WHAT YOU ARE ASKED TO DO :: Every record is to be restated exactly, with nothing left out.

:: DATA EXCERPTS ::

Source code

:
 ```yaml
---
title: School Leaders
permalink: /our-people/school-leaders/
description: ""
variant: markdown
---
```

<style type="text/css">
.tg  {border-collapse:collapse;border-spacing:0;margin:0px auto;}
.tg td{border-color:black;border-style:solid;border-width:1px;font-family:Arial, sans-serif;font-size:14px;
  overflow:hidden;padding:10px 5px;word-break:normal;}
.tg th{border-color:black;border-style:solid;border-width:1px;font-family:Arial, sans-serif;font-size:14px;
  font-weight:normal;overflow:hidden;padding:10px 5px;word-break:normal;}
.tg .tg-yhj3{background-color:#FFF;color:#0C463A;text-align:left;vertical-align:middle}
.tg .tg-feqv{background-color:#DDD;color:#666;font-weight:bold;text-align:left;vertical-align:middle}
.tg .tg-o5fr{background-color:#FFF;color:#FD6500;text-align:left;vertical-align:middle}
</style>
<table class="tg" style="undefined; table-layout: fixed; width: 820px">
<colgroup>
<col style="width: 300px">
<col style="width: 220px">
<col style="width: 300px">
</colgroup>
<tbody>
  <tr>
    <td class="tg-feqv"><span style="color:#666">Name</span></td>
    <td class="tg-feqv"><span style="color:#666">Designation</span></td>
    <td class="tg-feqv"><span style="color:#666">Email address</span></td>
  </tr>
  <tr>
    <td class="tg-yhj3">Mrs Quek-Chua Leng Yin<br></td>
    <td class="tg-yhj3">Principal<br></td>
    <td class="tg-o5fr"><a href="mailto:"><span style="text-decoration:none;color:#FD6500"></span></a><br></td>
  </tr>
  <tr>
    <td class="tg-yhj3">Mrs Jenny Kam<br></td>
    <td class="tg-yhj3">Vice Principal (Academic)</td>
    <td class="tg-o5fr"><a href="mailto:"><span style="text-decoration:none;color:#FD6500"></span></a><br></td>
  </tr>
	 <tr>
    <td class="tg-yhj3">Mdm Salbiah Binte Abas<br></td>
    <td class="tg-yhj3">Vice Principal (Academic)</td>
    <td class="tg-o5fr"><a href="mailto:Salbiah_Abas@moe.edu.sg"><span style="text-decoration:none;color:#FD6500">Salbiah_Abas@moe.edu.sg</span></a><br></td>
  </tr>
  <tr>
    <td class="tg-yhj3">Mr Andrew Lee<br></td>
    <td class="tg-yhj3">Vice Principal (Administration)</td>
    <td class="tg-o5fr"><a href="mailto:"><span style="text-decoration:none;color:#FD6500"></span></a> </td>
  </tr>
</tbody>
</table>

:::

ANSWER TO THE EXERCISE ::
Source code

:
 ```yaml
---
title: School Leaders
permalink: /our-people/school-leaders/
description: ""
variant: markdown
---
```

<style type="text/css">
.tg  {border-collapse:collapse;border-spacing:0;margin:0px auto;}
.tg td{border-color:black;border-style:solid;border-width:1px;font-family:Arial, sans-serif;font-size:14px;
  overflow:hidden;padding:10px 5px;word-break:normal;}
.tg th{border-color:black;border-style:solid;border-width:1px;font-family:Arial, sans-serif;font-size:14px;
  font-weight:normal;overflow:hidden;padding:10px 5px;word-break:normal;}
.tg .tg-yhj3{background-color:#FFF;color:#0C463A;text-align:left;vertical-align:middle}
.tg .tg-feqv{background-color:#DDD;color:#666;font-weight:bold;text-align:left;vertical-align:middle}
.tg .tg-o5fr{background-color:#FFF;color:#FD6500;text-align:left;vertical-align:middle}
</style>
<table class="tg" style="undefined; table-layout: fixed; width: 820px">
<colgroup>
<col style="width: 300px">
<col style="width: 220px">
<col style="width: 300px">
</colgroup>
<tbody>
  <tr>
    <td class="tg-feqv"><span style="color:#666">Name</span></td>
    <td class="tg-feqv"><span style="color:#666">Designation</span></td>
    <td class="tg-feqv"><span style="color:#666">Email address</span></td>
  </tr>
  <tr>
    <td class="tg-yhj3">Mrs Quek-Chua Leng Yin<br></td>
    <td class="tg-yhj3">Principal<br></td>
    <td class="tg-o5fr"><a href="mailto:"><span style="text-decoration:none;color:#FD6500"></span></a><br></td>
  </tr>
  <tr>
    <td class="tg-yhj3">Mrs Jenny Kam<br></td>
    <td class="tg-yhj3">Vice Principal (Academic)</td>
    <td class="tg-o5fr"><a href="mailto:"><span style="text-decoration:none;color:#FD6500"></span></a><br></td>
  </tr>
	 <tr>
    <td class="tg-yhj3">Mdm Salbiah Binte Abas<br></td>
    <td class="tg-yhj3">Vice Principal (Academic)</td>
    <td class="tg-o5fr"><a href="mailto:Salbiah_Abas@moe.edu.sg"><span style="text-decoration:none;color:#FD6500">Salbiah_Abas@moe.edu.sg</span></a><br></td>
  </tr>
  <tr>
    <td class="tg-yhj3">Mr Andrew Lee<br></td>
    <td class="tg-yhj3">Vice Principal (Administration)</td>
    <td class="tg-o5fr"><a href="mailto:"><span style="text-decoration:none;color:#FD6500"></span></a> </td>
  </tr>
</tbody>
</table>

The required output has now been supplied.